Self-acceptance, self-trust. Most of us have never truly felt this, especially women. I feel that the biggest thing that gets in the way is the critical voice that so many of us carry with us. The voice that constantly compares, the perspective that there is a way I am supposed to look, a way I am supposed to behave. A preoccupation that focuses on what other people are thinking and feeling and expecting when they perceive us, and completely disregards how we feel about ourselves. The self becomes object.
We internalize the cultural values (even when we don’t agree with them) that say we should be attractive, we should be ’successful’ in terms of material wealth, we should embody the values of an individualistic culture, yet not be too different from anyone else, and we should be in a romantic relationship, etc.
Everyone tries to measure up, deep down most everyone feels they are not good enough, and those who have achieved all these things are wondering why they aren’t happier. There is constant need for reassurance in the face of constant self-evaluation and constant evaluation of other-in-relation-to-self. Many of us are understandably too afraid or cut off to experience and express the parts of ourselves that do not fit in the self we have structured, or our parents have structured, or society has structured. Our self is so structured that we become fixed, static, only filtering in the information that fits a narrow definition of self and is influenced by past experiences.

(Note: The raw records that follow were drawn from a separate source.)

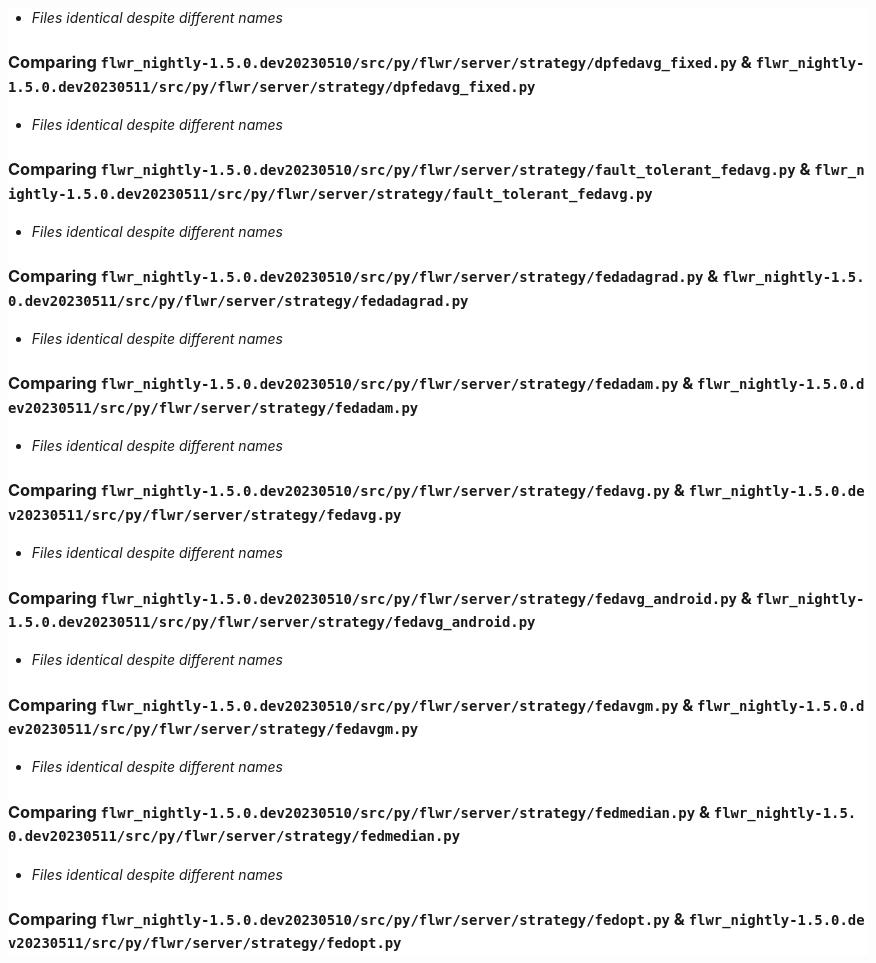  * *Files identical despite different names*

### Comparing `flwr_nightly-1.5.0.dev20230510/src/py/flwr/server/strategy/dpfedavg_fixed.py` & `flwr_nightly-1.5.0.dev20230511/src/py/flwr/server/strategy/dpfedavg_fixed.py`

 * *Files identical despite different names*

### Comparing `flwr_nightly-1.5.0.dev20230510/src/py/flwr/server/strategy/fault_tolerant_fedavg.py` & `flwr_nightly-1.5.0.dev20230511/src/py/flwr/server/strategy/fault_tolerant_fedavg.py`

 * *Files identical despite different names*

### Comparing `flwr_nightly-1.5.0.dev20230510/src/py/flwr/server/strategy/fedadagrad.py` & `flwr_nightly-1.5.0.dev20230511/src/py/flwr/server/strategy/fedadagrad.py`

 * *Files identical despite different names*

### Comparing `flwr_nightly-1.5.0.dev20230510/src/py/flwr/server/strategy/fedadam.py` & `flwr_nightly-1.5.0.dev20230511/src/py/flwr/server/strategy/fedadam.py`

 * *Files identical despite different names*

### Comparing `flwr_nightly-1.5.0.dev20230510/src/py/flwr/server/strategy/fedavg.py` & `flwr_nightly-1.5.0.dev20230511/src/py/flwr/server/strategy/fedavg.py`

 * *Files identical despite different names*

### Comparing `flwr_nightly-1.5.0.dev20230510/src/py/flwr/server/strategy/fedavg_android.py` & `flwr_nightly-1.5.0.dev20230511/src/py/flwr/server/strategy/fedavg_android.py`

 * *Files identical despite different names*

### Comparing `flwr_nightly-1.5.0.dev20230510/src/py/flwr/server/strategy/fedavgm.py` & `flwr_nightly-1.5.0.dev20230511/src/py/flwr/server/strategy/fedavgm.py`

 * *Files identical despite different names*

### Comparing `flwr_nightly-1.5.0.dev20230510/src/py/flwr/server/strategy/fedmedian.py` & `flwr_nightly-1.5.0.dev20230511/src/py/flwr/server/strategy/fedmedian.py`

 * *Files identical despite different names*

### Comparing `flwr_nightly-1.5.0.dev20230510/src/py/flwr/server/strategy/fedopt.py` & `flwr_nightly-1.5.0.dev20230511/src/py/flwr/server/strategy/fedopt.py`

Somehow the internalized critical voice must be overthrown and dissociated states of being re-integrated, which can happen in a relationship of unconditional acceptance. During the gradual shift from self-as-object to self-as-being, there is the amazement, the fear, and the caution when we begin to discover our true selves- a state that is not fixed but always in process of becoming. There is a flow of experience, there is much less anxiety, there is freedom, there is acceptance and trust, there is the ability to truly connect. It is my goal to be mindful, to continue to hold this as an upmost priority. Before I become a therapist, a parent, or a true friend, I must first be able to be my self.